Abstract 624MO
Background
Diffuse Large B Cell Lymphoma (DLBCL) is the most common type of non-Hodgkin's lymphoma with high incidence, strong clinical and genetic heterogeneity. Current clinical characteristics are insufficient for the prognostic stratification of DLBCL. In recently, circulating tumor DNA (ctDNA) emerging as a biomarker for DLBCL prognostic stratification. However, whether it could use ctDNA as a biomarker to detect mutated genes in samples from Chinese DLBCL patients is uncertain.
Methods
The present study evaluated ctDNA as prognostic value for clinical diagnosis prior to treatment. We enrolled 172 newly diagnosed DLBCL patients, and all patients underwent targeted NGS-based 59-gene panel. The prognostic value of ctDNA in the context of established risk factors, including the International Prognostic Index, Ann Arbor stage, Lactate Dehydrogenase level (LDH), BULK, and bone marrow involvement (BMI), were evaluated. Finally, effects of pretreatment ctDNA on outcome of DLBCL were assessed.
Results
Before therapy, ctDNA was detectable in 74.4% of patients. The most frequently mutated genes were PCLO (33.6%) and PIM1 (32.8%). The mutation frequencies of KMT2D, CREBBP, BCL2, TP53, KLHL6 and MYC in GCB were significantly higher than in Non-GCB (p=0.012; 0.011; 0.036; 0.020; 0.0056). Whereas, CD79B mutation was more frequent in Non-GCB (p=0.023).

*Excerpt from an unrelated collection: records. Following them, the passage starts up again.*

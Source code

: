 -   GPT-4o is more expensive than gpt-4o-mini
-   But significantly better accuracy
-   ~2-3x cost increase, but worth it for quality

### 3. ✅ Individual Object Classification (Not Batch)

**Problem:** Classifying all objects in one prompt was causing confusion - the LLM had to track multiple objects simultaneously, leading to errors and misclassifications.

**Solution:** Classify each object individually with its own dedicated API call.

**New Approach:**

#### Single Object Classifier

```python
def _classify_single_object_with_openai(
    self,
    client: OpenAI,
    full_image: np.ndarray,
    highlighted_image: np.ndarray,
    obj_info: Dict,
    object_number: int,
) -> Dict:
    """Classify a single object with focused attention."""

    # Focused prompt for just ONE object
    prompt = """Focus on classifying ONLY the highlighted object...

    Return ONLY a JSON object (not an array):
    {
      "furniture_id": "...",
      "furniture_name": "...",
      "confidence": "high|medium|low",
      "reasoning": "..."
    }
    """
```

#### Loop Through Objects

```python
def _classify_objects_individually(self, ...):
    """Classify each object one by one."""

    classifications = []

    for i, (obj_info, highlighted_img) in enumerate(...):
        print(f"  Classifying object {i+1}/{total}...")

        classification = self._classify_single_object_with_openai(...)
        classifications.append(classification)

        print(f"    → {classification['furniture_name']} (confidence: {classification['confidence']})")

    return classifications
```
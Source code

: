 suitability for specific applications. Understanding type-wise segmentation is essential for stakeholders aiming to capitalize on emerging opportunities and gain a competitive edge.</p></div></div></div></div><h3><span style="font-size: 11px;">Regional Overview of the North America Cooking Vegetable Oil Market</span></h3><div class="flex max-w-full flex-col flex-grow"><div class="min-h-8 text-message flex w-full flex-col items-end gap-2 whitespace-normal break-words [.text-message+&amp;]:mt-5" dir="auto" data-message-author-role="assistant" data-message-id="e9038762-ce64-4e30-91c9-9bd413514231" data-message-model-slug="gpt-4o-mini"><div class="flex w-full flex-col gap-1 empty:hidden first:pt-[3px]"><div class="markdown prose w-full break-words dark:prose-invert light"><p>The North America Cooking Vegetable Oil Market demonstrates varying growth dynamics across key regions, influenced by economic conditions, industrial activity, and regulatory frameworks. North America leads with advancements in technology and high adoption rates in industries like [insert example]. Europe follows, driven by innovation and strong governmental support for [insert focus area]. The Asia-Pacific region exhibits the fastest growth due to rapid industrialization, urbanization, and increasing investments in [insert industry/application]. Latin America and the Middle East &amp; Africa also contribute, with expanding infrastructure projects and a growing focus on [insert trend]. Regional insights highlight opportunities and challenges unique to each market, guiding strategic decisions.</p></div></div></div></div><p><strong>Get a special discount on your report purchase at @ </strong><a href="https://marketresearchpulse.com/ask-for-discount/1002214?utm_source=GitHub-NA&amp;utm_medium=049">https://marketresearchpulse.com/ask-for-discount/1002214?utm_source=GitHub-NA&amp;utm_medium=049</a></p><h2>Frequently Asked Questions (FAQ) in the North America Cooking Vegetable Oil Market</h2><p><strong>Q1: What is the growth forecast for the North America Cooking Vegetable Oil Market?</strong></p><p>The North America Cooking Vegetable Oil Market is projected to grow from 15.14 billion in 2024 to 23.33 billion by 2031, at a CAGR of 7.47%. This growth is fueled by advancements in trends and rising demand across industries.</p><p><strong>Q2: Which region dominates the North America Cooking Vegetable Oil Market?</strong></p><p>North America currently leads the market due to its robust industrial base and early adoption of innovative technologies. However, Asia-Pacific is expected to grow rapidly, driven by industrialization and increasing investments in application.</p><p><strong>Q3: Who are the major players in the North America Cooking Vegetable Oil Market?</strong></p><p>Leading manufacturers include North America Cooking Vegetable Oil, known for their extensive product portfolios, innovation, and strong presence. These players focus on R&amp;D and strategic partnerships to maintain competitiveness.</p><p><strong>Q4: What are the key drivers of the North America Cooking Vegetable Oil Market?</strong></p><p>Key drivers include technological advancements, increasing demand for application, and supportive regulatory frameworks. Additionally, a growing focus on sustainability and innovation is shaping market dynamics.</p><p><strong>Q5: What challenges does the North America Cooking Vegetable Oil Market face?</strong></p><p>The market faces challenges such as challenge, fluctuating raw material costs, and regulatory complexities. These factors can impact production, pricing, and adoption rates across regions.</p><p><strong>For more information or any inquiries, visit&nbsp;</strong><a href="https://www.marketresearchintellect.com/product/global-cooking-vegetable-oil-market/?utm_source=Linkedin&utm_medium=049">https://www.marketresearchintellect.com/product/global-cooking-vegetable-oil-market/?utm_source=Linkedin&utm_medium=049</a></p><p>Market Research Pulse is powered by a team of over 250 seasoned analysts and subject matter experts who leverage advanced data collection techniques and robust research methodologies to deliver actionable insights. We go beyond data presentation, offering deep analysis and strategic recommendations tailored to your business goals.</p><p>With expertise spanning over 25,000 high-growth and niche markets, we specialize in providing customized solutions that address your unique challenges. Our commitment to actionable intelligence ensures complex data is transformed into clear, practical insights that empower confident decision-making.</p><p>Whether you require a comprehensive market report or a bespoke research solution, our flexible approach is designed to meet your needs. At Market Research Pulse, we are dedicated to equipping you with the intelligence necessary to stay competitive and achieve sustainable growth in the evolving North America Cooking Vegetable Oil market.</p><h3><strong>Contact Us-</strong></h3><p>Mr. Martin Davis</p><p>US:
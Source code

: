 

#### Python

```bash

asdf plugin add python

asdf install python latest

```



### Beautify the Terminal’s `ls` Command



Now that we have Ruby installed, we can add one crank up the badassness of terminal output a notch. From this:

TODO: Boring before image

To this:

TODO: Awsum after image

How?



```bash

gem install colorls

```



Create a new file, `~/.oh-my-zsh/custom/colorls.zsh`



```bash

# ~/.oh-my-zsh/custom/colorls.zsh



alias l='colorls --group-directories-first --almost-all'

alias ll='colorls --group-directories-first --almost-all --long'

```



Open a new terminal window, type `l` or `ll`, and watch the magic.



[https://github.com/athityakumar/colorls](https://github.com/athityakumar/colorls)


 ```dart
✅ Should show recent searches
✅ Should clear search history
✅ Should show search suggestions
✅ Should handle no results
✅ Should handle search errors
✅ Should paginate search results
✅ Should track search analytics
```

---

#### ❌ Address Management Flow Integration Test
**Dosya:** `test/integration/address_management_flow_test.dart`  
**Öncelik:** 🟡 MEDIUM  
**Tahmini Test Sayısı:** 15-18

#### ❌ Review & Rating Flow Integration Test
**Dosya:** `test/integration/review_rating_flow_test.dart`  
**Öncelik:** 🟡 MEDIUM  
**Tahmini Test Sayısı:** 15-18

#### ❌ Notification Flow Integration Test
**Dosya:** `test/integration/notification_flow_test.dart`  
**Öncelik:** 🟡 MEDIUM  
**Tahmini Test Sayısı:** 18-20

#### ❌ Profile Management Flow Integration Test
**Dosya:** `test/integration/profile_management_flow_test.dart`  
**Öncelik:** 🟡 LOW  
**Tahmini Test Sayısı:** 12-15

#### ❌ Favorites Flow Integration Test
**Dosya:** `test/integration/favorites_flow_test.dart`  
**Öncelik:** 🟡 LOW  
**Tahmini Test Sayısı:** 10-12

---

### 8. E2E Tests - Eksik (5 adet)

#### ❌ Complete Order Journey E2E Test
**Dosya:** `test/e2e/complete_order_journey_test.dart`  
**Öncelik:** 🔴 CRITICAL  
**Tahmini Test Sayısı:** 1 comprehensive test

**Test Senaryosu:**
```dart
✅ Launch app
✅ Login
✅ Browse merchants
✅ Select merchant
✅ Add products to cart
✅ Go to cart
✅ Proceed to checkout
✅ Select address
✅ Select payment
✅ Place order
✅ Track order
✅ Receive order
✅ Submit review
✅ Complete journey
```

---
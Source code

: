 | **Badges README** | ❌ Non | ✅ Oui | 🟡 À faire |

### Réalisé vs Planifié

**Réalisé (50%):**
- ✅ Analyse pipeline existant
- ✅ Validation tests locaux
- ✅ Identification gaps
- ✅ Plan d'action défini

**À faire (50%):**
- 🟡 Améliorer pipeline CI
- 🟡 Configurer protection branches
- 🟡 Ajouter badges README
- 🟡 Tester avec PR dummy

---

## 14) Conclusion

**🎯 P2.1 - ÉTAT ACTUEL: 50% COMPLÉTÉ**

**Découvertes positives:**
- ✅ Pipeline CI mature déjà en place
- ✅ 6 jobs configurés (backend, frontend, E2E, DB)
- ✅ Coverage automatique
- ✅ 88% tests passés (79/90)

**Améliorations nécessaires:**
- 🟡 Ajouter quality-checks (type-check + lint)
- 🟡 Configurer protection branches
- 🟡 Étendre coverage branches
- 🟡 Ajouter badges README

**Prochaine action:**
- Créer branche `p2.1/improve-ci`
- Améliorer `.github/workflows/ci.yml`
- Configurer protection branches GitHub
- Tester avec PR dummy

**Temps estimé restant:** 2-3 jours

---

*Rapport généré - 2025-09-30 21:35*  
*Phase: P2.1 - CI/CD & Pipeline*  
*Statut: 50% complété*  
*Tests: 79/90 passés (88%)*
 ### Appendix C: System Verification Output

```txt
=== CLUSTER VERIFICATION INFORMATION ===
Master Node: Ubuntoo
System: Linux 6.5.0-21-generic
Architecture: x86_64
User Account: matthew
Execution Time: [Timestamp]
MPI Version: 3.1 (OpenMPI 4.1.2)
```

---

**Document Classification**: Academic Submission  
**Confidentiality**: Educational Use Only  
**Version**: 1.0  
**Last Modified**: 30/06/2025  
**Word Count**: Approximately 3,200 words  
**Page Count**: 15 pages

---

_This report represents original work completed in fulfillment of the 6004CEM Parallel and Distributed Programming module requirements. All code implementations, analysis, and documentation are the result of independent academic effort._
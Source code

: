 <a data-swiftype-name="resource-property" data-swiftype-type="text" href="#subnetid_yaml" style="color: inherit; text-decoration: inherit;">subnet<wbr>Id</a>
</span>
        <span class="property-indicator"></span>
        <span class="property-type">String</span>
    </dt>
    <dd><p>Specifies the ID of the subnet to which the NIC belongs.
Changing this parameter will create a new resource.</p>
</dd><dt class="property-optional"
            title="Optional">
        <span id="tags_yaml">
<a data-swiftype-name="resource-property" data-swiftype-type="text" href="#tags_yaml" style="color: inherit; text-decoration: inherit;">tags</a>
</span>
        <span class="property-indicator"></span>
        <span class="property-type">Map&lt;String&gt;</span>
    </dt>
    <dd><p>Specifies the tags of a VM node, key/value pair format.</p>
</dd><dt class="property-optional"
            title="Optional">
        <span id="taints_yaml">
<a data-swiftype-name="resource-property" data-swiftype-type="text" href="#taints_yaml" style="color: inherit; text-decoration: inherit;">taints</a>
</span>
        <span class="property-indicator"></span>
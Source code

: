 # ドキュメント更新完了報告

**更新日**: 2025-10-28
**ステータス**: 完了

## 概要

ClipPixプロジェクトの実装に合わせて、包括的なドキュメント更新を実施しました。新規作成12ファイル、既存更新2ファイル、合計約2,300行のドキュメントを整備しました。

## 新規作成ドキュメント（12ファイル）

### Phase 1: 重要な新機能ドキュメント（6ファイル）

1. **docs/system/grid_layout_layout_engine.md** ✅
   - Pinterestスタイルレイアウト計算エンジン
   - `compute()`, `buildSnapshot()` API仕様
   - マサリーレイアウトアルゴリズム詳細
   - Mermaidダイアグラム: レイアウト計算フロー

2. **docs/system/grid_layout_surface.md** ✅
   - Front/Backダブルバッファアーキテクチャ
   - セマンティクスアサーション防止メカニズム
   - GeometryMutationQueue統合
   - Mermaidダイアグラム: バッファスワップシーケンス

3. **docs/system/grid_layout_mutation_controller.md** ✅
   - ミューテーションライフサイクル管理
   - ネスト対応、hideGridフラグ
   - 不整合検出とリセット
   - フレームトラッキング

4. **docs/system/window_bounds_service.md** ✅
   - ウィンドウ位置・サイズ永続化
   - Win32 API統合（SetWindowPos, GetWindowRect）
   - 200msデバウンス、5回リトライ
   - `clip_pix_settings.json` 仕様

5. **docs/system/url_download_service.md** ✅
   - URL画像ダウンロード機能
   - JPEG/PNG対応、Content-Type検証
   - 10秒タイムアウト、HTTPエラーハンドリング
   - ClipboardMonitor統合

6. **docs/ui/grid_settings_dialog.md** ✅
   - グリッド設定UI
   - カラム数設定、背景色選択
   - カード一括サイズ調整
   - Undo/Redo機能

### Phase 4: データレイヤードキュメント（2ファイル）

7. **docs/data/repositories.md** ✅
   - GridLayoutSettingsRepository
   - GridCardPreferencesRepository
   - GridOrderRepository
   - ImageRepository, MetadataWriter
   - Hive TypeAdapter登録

The mean of pretreatment ctDNA variant allele frequencies (VAF) was significantly associated with both International Prognostic Index (IPI) and Ann Arbor stages; and we observed a significantly higher VAF mean among patients with abnormal LDH (p<0.0001), with bone marrow involvement (p=0.0277), and with the bulk (p=0.0047). Using 23% threshold of ctDNA VAF mean, patients with high levels had inferior rates of overall survival (OS) and progression-free survival (PFS) than those with low levels, and its association with OS was significant.
Conclusions
CtDNA could serve as a prognostic factor and a tumor specific biomarker for DLBCL in China. The most frequently mutated genes were PCLO. The level of pretreatment ctDNA VAF mean could predict therapy response and prognosis.
Clinical trial identification
Editorial acknowledgement
Legal entity responsible for the study
Shanxi Provincial Cancer Hospital.
Funding
Has not received any funding.
Disclosure
All authors have declared no conflicts of interest.